## EXERCISE BRIEF
Give again, exactly as written, each line of the material below starting at the line that contains "Here's an analysis" and ending at the line that contains "the transformation rules.". Both ends count, and no other line does.

## THE RECORDS
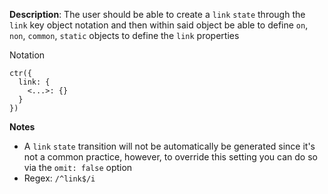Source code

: __Description__: The user should be able to create a `link` `state` through the `link` key object notation and then within said object be able to define `on`, `non`, `common`, `static` objects to define the `link` properties

Notation
```
ctr({
  link: {
    <...>: {}
  }
})
```

__Notes__

- A `link` `state` transition will not be automatically be generated since it's not a common practice, however, to override this setting you can do so via the `omit: false` option
- Regex: `/^link$/i`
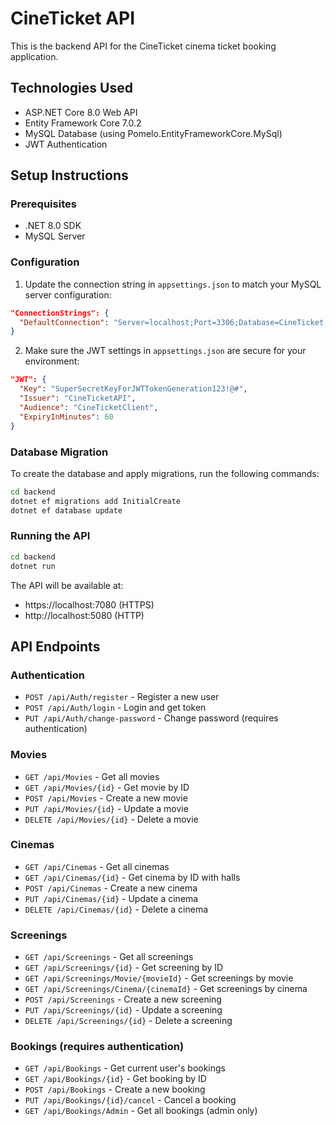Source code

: # CineTicket API

This is the backend API for the CineTicket cinema ticket booking application.

## Technologies Used

- ASP.NET Core 8.0 Web API
- Entity Framework Core 7.0.2
- MySQL Database (using Pomelo.EntityFrameworkCore.MySql)
- JWT Authentication

## Setup Instructions

### Prerequisites

- .NET 8.0 SDK
- MySQL Server

### Configuration

1. Update the connection string in `appsettings.json` to match your MySQL server configuration:

```json
"ConnectionStrings": {
  "DefaultConnection": "Server=localhost;Port=3306;Database=CineTicket;User=root;Password=password;"
}
```

2. Make sure the JWT settings in `appsettings.json` are secure for your environment:

```json
"JWT": {
  "Key": "SuperSecretKeyForJWTTokenGeneration123!@#",
  "Issuer": "CineTicketAPI",
  "Audience": "CineTicketClient",
  "ExpiryInMinutes": 60
}
```

### Database Migration

To create the database and apply migrations, run the following commands:

```bash
cd backend
dotnet ef migrations add InitialCreate
dotnet ef database update
```

### Running the API

```bash
cd backend
dotnet run
```

The API will be available at:
- https://localhost:7080 (HTTPS)
- http://localhost:5080 (HTTP)

## API Endpoints

### Authentication

- `POST /api/Auth/register` - Register a new user
- `POST /api/Auth/login` - Login and get token
- `PUT /api/Auth/change-password` - Change password (requires authentication)

### Movies

- `GET /api/Movies` - Get all movies
- `GET /api/Movies/{id}` - Get movie by ID
- `POST /api/Movies` - Create a new movie
- `PUT /api/Movies/{id}` - Update a movie
- `DELETE /api/Movies/{id}` - Delete a movie

### Cinemas

- `GET /api/Cinemas` - Get all cinemas
- `GET /api/Cinemas/{id}` - Get cinema by ID with halls
- `POST /api/Cinemas` - Create a new cinema
- `PUT /api/Cinemas/{id}` - Update a cinema
- `DELETE /api/Cinemas/{id}` - Delete a cinema

### Screenings

- `GET /api/Screenings` - Get all screenings
- `GET /api/Screenings/{id}` - Get screening by ID
- `GET /api/Screenings/Movie/{movieId}` - Get screenings by movie
- `GET /api/Screenings/Cinema/{cinemaId}` - Get screenings by cinema
- `POST /api/Screenings` - Create a new screening
- `PUT /api/Screenings/{id}` - Update a screening
- `DELETE /api/Screenings/{id}` - Delete a screening

### Bookings (requires authentication)

- `GET /api/Bookings` - Get current user's bookings
- `GET /api/Bookings/{id}` - Get booking by ID
- `POST /api/Bookings` - Create a new booking
- `PUT /api/Bookings/{id}/cancel` - Cancel a booking
- `GET /api/Bookings/Admin` - Get all bookings (admin only) 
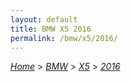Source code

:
 ```yaml
---
layout: default
title: BMW X5 2016
permalink: /bmw/x5/2016/
---
```

[*Home*](/) > [*BMW*](/bmw/) > [*X5*](/bmw/x5/) > [*2016*](/bmw/x5/2016/)
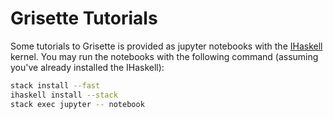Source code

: # Grisette Tutorials

Some tutorials to Grisette is provided as jupyter notebooks with the
[IHaskell](https://github.com/IHaskell/IHaskell) kernel. You may run the
notebooks with the following command (assuming you've already installed the
IHaskell):

```bash
stack install --fast
ihaskell install --stack
stack exec jupyter -- notebook
```
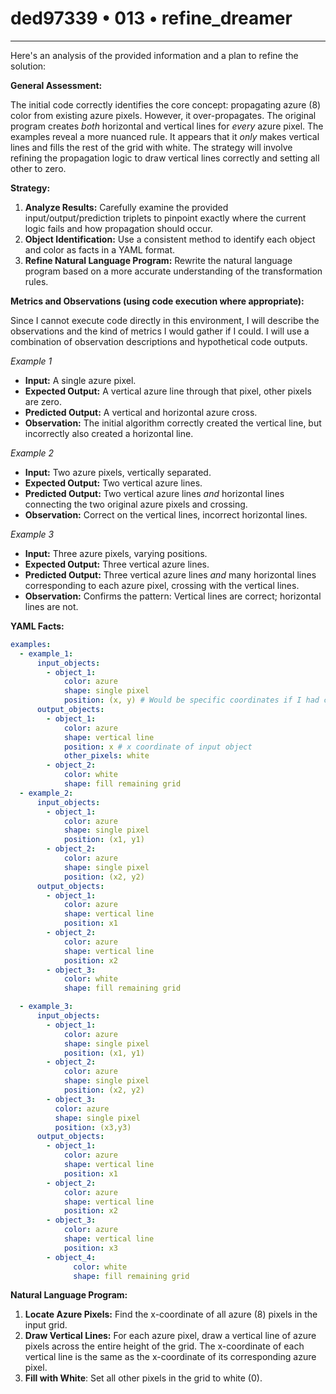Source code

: # ded97339 • 013 • refine_dreamer

---
Here's an analysis of the provided information and a plan to refine the solution:

**General Assessment:**

The initial code correctly identifies the core concept: propagating azure (8) color from existing azure pixels. However, it over-propagates. The original program creates *both* horizontal and vertical lines for *every* azure pixel. The examples reveal a more nuanced rule. It appears that it *only* makes vertical lines and fills the rest of the grid with white. The strategy will involve refining the propagation logic to draw vertical lines correctly and setting all other to zero.

**Strategy:**

1.  **Analyze Results:** Carefully examine the provided input/output/prediction triplets to pinpoint exactly where the current logic fails and how propagation should occur.
2.  **Object Identification:** Use a consistent method to identify each object and color as facts in a YAML format.
3.  **Refine Natural Language Program:** Rewrite the natural language program based on a more accurate understanding of the transformation rules.

**Metrics and Observations (using code execution where appropriate):**

Since I cannot execute code directly in this environment, I will describe the observations and the kind of metrics I would gather if I could. I will use a combination of observation descriptions and hypothetical code outputs.

*Example 1*

*   **Input:** A single azure pixel.
*   **Expected Output:** A vertical azure line through that pixel, other pixels are zero.
*   **Predicted Output:** A vertical and horizontal azure cross.
*   **Observation:** The initial algorithm correctly created the vertical line, but incorrectly also created a horizontal line.

*Example 2*

*   **Input:** Two azure pixels, vertically separated.
*   **Expected Output:** Two vertical azure lines.
*   **Predicted Output:** Two vertical azure lines *and* horizontal lines connecting the two original azure pixels and crossing.
*   **Observation:** Correct on the vertical lines, incorrect horizontal lines.

*Example 3*

*   **Input:** Three azure pixels, varying positions.
*   **Expected Output:** Three vertical azure lines.
*   **Predicted Output:** Three vertical azure lines *and* many horizontal lines corresponding to each azure pixel, crossing with the vertical lines.
*   **Observation:** Confirms the pattern: Vertical lines are correct; horizontal lines are not.

**YAML Facts:**

```yaml
examples:
  - example_1:
      input_objects:
        - object_1:
            color: azure
            shape: single pixel
            position: (x, y) # Would be specific coordinates if I had code exec.
      output_objects:
        - object_1:
            color: azure
            shape: vertical line
            position: x # x coordinate of input object
            other_pixels: white
        - object_2:
            color: white
            shape: fill remaining grid
  - example_2:
      input_objects:
        - object_1:
            color: azure
            shape: single pixel
            position: (x1, y1)
        - object_2:
            color: azure
            shape: single pixel
            position: (x2, y2)
      output_objects:
        - object_1:
            color: azure
            shape: vertical line
            position: x1
        - object_2:
            color: azure
            shape: vertical line
            position: x2
        - object_3:
            color: white
            shape: fill remaining grid

  - example_3:
      input_objects:
        - object_1:
            color: azure
            shape: single pixel
            position: (x1, y1)
        - object_2:
            color: azure
            shape: single pixel
            position: (x2, y2)
        - object_3:
          color: azure
          shape: single pixel
          position: (x3,y3)
      output_objects:
        - object_1:
            color: azure
            shape: vertical line
            position: x1
        - object_2:
            color: azure
            shape: vertical line
            position: x2
        - object_3:
            color: azure
            shape: vertical line
            position: x3
        - object_4:
              color: white
              shape: fill remaining grid

```

**Natural Language Program:**

1.  **Locate Azure Pixels:** Find the x-coordinate of all azure (8) pixels in the input grid.
2.  **Draw Vertical Lines:**  For each azure pixel, draw a vertical line of azure pixels across the entire height of the grid. The x-coordinate of each vertical line is the same as the x-coordinate of its corresponding azure pixel.
3. **Fill with White**: Set all other pixels in the grid to white (0).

## TASK RESPONSE
Here's an analysis of the provided information and a plan to refine the solution:

**General Assessment:**

The initial code correctly identifies the core concept: propagating azure (8) color from existing azure pixels. However, it over-propagates. The original program creates *both* horizontal and vertical lines for *every* azure pixel. The examples reveal a more nuanced rule. It appears that it *only* makes vertical lines and fills the rest of the grid with white. The strategy will involve refining the propagation logic to draw vertical lines correctly and setting all other to zero.

**Strategy:**

1.  **Analyze Results:** Carefully examine the provided input/output/prediction triplets to pinpoint exactly where the current logic fails and how propagation should occur.
2.  **Object Identification:** Use a consistent method to identify each object and color as facts in a YAML format.
3.  **Refine Natural Language Program:** Rewrite the natural language program based on a more accurate understanding of the transformation rules.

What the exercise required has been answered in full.